Sometime over the past year I stumbled across a Sancerre that proved addicting, making me fall in love all over again with this beautiful wine from France’s Loire Valley.

The producer is Roger Naudet & Fils and the wine is Domaine des Buissonnes. The current vintage I am drinking (I just purchased a new case) is 2013 and it retails for an average price of $23 according to Wine-Searcher.com.

Like many of you who are enthusiastic consumers of Sauvignon Blanc, my taste runs the gamut. When in Bordeaux I enjoy the richness and warmth and the fresh white peach aroma of top-notch Graves and Pessac-Leognan blanc. At home I savor the freshness and complexity of Sauvignons from Sonoma County, particularly the Russian River Valley. And in general I am a huge fan of the pungent Sauvignons from New Zealand’s Marlborough region, especially when feasting on freshly shucked oysters or steamed clams.

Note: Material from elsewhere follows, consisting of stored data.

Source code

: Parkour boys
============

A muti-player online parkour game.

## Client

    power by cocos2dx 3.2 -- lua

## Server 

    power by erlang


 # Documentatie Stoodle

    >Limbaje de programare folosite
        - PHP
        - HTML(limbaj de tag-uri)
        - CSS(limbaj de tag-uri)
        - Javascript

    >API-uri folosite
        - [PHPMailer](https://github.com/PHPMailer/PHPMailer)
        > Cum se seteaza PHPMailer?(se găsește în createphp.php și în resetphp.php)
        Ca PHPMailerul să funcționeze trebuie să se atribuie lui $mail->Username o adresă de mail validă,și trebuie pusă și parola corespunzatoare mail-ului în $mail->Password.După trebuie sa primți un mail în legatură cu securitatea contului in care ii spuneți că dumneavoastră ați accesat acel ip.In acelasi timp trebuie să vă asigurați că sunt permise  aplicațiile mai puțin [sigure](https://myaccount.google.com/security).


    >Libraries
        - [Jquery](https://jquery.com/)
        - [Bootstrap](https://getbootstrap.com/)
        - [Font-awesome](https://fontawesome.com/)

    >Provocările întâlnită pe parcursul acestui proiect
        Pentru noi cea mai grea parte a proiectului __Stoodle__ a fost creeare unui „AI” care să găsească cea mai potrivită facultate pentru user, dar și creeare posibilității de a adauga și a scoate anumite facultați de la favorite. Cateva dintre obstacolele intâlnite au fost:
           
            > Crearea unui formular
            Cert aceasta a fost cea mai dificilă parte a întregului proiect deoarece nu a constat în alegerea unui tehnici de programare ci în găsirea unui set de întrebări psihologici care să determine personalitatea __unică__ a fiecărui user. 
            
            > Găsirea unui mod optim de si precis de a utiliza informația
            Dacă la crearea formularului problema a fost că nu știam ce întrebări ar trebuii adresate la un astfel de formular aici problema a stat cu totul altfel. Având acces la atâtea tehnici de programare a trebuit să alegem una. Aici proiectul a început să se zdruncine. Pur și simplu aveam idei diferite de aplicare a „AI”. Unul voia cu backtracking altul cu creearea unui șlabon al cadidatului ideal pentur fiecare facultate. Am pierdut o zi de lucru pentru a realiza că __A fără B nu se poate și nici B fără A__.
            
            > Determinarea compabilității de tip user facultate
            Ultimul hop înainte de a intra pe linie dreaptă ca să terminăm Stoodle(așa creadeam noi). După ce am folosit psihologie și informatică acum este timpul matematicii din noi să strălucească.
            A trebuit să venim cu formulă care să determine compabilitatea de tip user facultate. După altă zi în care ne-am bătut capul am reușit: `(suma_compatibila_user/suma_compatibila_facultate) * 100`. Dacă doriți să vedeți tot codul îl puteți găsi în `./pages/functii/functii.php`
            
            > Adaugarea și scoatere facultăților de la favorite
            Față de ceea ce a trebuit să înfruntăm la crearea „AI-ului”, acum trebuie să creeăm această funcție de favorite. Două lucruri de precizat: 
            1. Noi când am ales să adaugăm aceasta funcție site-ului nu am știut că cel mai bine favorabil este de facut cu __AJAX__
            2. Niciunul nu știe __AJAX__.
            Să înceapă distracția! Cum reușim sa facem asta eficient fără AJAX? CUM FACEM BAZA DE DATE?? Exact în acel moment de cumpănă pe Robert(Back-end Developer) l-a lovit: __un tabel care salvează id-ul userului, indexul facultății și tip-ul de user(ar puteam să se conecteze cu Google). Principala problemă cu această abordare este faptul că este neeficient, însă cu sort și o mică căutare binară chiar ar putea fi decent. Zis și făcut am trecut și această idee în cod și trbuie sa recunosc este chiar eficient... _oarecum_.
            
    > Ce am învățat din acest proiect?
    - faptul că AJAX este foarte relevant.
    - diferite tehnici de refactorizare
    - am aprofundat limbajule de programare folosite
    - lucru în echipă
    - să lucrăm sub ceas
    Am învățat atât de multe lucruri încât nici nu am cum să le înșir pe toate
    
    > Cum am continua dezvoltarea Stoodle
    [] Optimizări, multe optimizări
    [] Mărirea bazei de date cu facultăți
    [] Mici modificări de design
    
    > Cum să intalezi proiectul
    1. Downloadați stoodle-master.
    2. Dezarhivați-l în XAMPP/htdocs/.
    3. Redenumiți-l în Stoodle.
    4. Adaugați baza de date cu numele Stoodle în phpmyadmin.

Sancerre has seemed to take a back seat in the face of all the worldwide Sauvignon competition in recent years. The reasons are many, but mostly rooted in the fact that Sancerre producers tend to be small operations and even when imported to the U.S. by a major player, America is a huge market and there is only so much Sancerre to go around.

I discovered Domaine des Buissonnes at one of my favorite neighbrhood restaurants, Brooklyn Girl, owned and operated by my friends Michael and Victoria McGeath. Michael is a true wine aficionado. He’s been in the restaurant business close to four decades and he makes the wine-buying decisions at Brooklyn Girl, which also has a small wine shop for off-premise sales.

Buissonnes is a beautifully balanced, elegant Sancerre that delivers succulent citrus aromas, with inviting minerality and mouth-watering, juicy acidity. By today’s standards the alcohol by volume is low at 12.5 percent, so you can drink more than a glass with lunch and go back to work.

But, more than anything, it reminds me of all that I loved about Sancerre when I discovered it as a young journalist in New York in the early 1970s. I’m still big on other styles of Sauvignon, but I’m finally back to Sancerre and enjoying every last drop of my latest purchase.